I was very sore for two days before it started improving. I hobbled around slowly and unsteadily and almost fell down the first step I took out of bed the next day. It was a pain that is difficult to describe and put into words. We all have experienced muscle stiffness and aches after doing something that was physically a little too much for us. But this pain was much deeper, more intense. It was as if not only my muscles hurt but my bones and the entire essence of my being. The pain was much sharper than a simple muscle ache too. For a few days I worried that perhaps I might have a stress fracture in several places.
Remember the time you walked across the room at night only to accidentally bump your shin into a piece of furniture that you had forgotten about? We’ve all had experiences like that and we’ve all had a tender knot on our shin’s that we could barely touch to remind us of our mishap. Now imagine if every inch of your lower body below your pelvis hurt just as much and you will have some idea of what I am talking about.
Unless I decide to run another flat paved ultra, this might turn out to be the fastest 50 mile that I’ll ever run in my life. When running a trail 50 mile ultramarathon, I would usually plan for a finish somewhere around a 11:30 to 12:00 hours. Without setting out to, I even ran a qualifying time for the Comrades Marathon Comrades Marathon. The Comrades is the oldest, largest and most well-known ultramarathon in the world; some have called it the “Boston Marathon” of ultramarathons. It is 90 kilometers (54 miles) run in South Africa in June. The entire country shuts down as a national holiday while over 12,000 people attempt to run the distance in under the cut-off time of 12 hours. Well, I am not planning on running in South Africa in 2008, but who knows? If I ever decide that that is something that I might want to do, at least I know of a nice flat ultramarathon course where I might try to qualify again.

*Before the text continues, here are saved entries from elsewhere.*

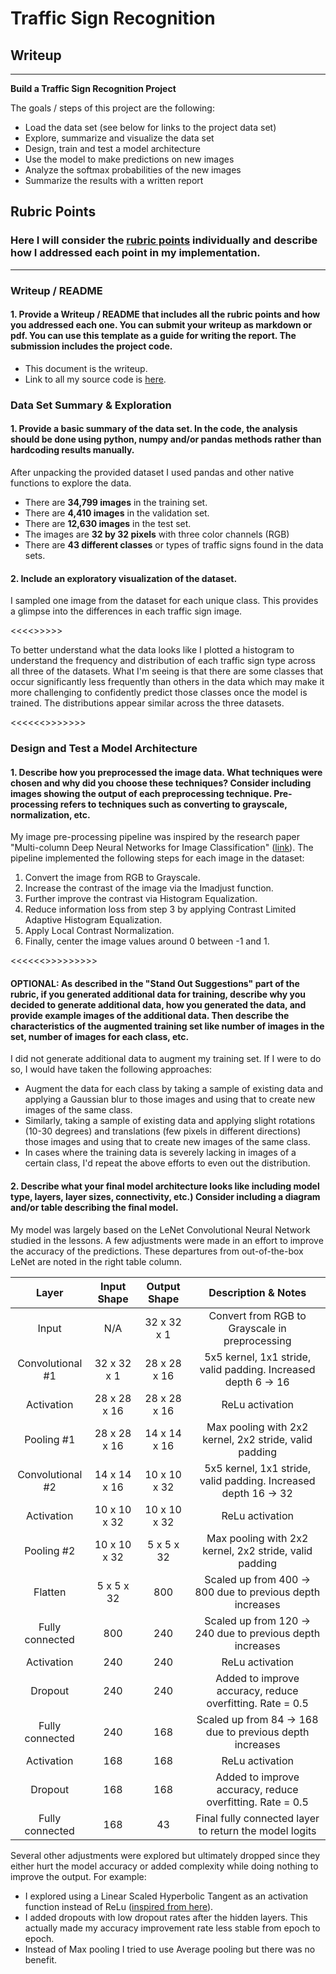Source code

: # **Traffic Sign Recognition** 

## Writeup
---

**Build a Traffic Sign Recognition Project**

The goals / steps of this project are the following:
* Load the data set (see below for links to the project data set)
* Explore, summarize and visualize the data set
* Design, train and test a model architecture
* Use the model to make predictions on new images
* Analyze the softmax probabilities of the new images
* Summarize the results with a written report

## Rubric Points
### Here I will consider the [rubric points](https://review.udacity.com/#!/rubrics/481/view) individually and describe how I addressed each point in my implementation.  

---
### Writeup / README

#### 1. Provide a Writeup / README that includes all the rubric points and how you addressed each one. You can submit your writeup as markdown or pdf. You can use this template as a guide for writing the report. The submission includes the project code.

* This document is the writeup.
* Link to all my source code is [here](https://github.com/stephenvfg/traffic-sign-classifier/blob/master/Traffic_Sign_Classifier.ipynb).

### Data Set Summary & Exploration

#### 1. Provide a basic summary of the data set. In the code, the analysis should be done using python, numpy and/or pandas methods rather than hardcoding results manually.

After unpacking the provided dataset I used pandas and other native functions to explore the data.
* There are **34,799 images** in the training set.
* There are **4,410 images** in the validation set.
* There are **12,630 images** in the test set.
* The images are **32 by 32 pixels** with three color channels (RGB)
* There are **43 different classes** or types of traffic signs found in the data sets.

#### 2. Include an exploratory visualization of the dataset.

I sampled one image from the dataset for each unique class. This provides a glimpse into the differences in each traffic sign image.

<<<<<PLACE FULL DATA SET HERE>>>>>>
  
To better understand what the data looks like I plotted a histogram to understand the frequency and distribution of each traffic sign type across all three of the datasets. What I'm seeing is that there are some classes that occur significantly less frequently than others in the data which may make it more challenging to confidently predict those classes once the model is trained. The distributions appear similar across the three datasets.

<<<<<<<PLACE DATA HISTORGRAM HERE>>>>>>>>
  
### Design and Test a Model Architecture

#### 1. Describe how you preprocessed the image data. What techniques were chosen and why did you choose these techniques? Consider including images showing the output of each preprocessing technique. Pre-processing refers to techniques such as converting to grayscale, normalization, etc. 

My image pre-processing pipeline was inspired by the research paper "Multi-column Deep Neural Networks for Image Classification" ([link](https://paperswithcode.com/paper/multi-column-deep-neural-networks-for-image)). The pipeline implemented the following steps for each image in the dataset:
1. Convert the image from RGB to Grayscale.
2. Increase the contrast of the image via the Imadjust function.
3. Further improve the contrast via Histogram Equalization.
4. Reduce information loss from step 3 by applying Contrast Limited Adaptive Histogram Equalization.
5. Apply Local Contrast Normalization.
6. Finally, center the image values around 0 between -1 and 1.

<<<<<<<PLACE PIPELINE HERE>>>>>>>>>>

#### OPTIONAL: As described in the "Stand Out Suggestions" part of the rubric, if you generated additional data for training, describe why you decided to generate additional data, how you generated the data, and provide example images of the additional data. Then describe the characteristics of the augmented training set like number of images in the set, number of images for each class, etc.

I did not generate additional data to augment my training set. If I were to do so, I would have taken the following approaches:
* Augment the data for each class by taking a sample of existing data and applying a Gaussian blur to those images and using that to create new images of the same class.
* Similarly, taking a sample of existing data and applying slight rotations (10-30 degrees) and translations (few pixels in different directions) those images and using that to create new images of the same class.
* In cases where the training data is severely lacking in images of a certain class, I'd repeat the above efforts to even out the distribution.

#### 2. Describe what your final model architecture looks like including model type, layers, layer sizes, connectivity, etc.) Consider including a diagram and/or table describing the final model.

My model was largely based on the LeNet Convolutional Neural Network studied in the lessons. A few adjustments were made in an effort to improve the accuracy of the predictions. These departures from out-of-the-box LeNet are noted in the right table column.

| Layer         		    | Input Shape	      | Output Shape	    | Description & Notes                                              |
|:---------------------:|:-----------------:|:-----------------:|:----------------------------------------------------------------:| 
| Input         		    | N/A           		| 32 x 32 x 1			  | Convert from RGB to Grayscale in preprocessing                   |
| Convolutional #1   	  | 32 x 32 x 1	    	| 28 x 28 x 16		  | 5x5 kernel, 1x1 stride, valid padding. Increased depth 6 -> 16   |
| Activation            | 28 x 28 x 16      | 28 x 28 x 16      | ReLu activation                                                  |
| Pooling #1            | 28 x 28 x 16      | 14 x 14 x 16      | Max pooling with 2x2 kernel, 2x2 stride, valid padding           |
| Convolutional #2   	  | 14 x 14 x 16	   	| 10 x 10 x 32		  | 5x5 kernel, 1x1 stride, valid padding. Increased depth 16 -> 32  |
| Activation            | 10 x 10 x 32      | 10 x 10 x 32      | ReLu activation                                                  |
| Pooling #2            | 10 x 10 x 32      | 5 x 5 x 32        | Max pooling with 2x2 kernel, 2x2 stride, valid padding           |
| Flatten               | 5 x 5 x 32        | 800               | Scaled up from 400 -> 800 due to previous depth increases        |
| Fully connected       | 800               | 240               | Scaled up from 120 -> 240 due to previous depth increases        |
| Activation            | 240               | 240               | ReLu activation                                                  |
| Dropout               | 240               | 240               | Added to improve accuracy, reduce overfitting. Rate = 0.5        |
| Fully connected       | 240               | 168               | Scaled up from 84 -> 168 due to previous depth increases         |
| Activation            | 168               | 168               | ReLu activation                                                  |
| Dropout               | 168               | 168               | Added to improve accuracy, reduce overfitting. Rate = 0.5        |
| Fully connected       | 168               | 43                | Final fully connected layer to return the model logits           |

Several other adjustments were explored but ultimately dropped since they either hurt the model accuracy or added complexity while doing nothing to improve the output. For example:
* I explored using a Linear Scaled Hyperbolic Tangent as an activation function instead of ReLu ([inspired from here](https://forums.fast.ai/t/lisht-linear-scaled-hyperbolic-tangent-better-than-relu-testing-it-out/44002)).
* I added dropouts with low dropout rates after the hidden layers. This actually made my accuracy improvement rate less stable from epoch to epoch.
* Instead of Max pooling I tried to use Average pooling but there was no benefit.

To my surprise and despite how severe the pain was initially, I have recovered more quickly from this race than from my first two ultras this past spring. I had massage yesterday that went far in removing the last remaining tight spots (I highly recommend a good massage for everybody every now and then, even if you’ve never run fifty miles). My soreness is now almost entirely gone. I almost feel ready to run again. However, I promised myself that I would take at least two weeks off from running completely and when I restart, I would go easy for a month or two.
I lost over 3% of my body fat during that run and that is even despite all of the calories I took in during the run in the form of energy gels, sports drink, and food. My appetite has been into overdrive this week and I have greatly enjoyed satisfying it. That is one of the best thing about all of this physical activity, perhaps even the real reason why I do it in the first place, I can eat whatever I want and not worry about it. When I was in my 20s I could do that without exercising but now that my metabolic rate has slowed down, I guess I need to be sure to actively burn those extra calories off.
I still cannot believe that I have done it. Before this, to run 50 miles was an inconceivable. Well, now I know exactly what it is like but I still cannot believe that I actually did it.
I don’t know what the future will hold. I am already thinking about potential races to run next spring or summer. Someone asked me if I am going do 100 miles next time. I don’t think so, not yet, not until I am ready. And I don’t feel ready for a hundred yet. There is much to learn about the 50 mile distance. I’d still like to do a trail 50 mile ultra. Maybe I will never need to do anything more. Maybe someday I will move up in mileage to the 100k or the 100m or maybe I never will. For now I am going to enjoy my success and the well-deserved off-season for the next few weeks. It is all about the experience anyway, not about the distance.
But then I guess, that is what the greatest ultramarathon of all … life… is like. It would be foolish to rush on to bigger and better things until we are ready and without enjoying the journey we are living at the moment. We never really know where our finish line of life will be anyway and so we each must enjoy every single day that we are blessed with.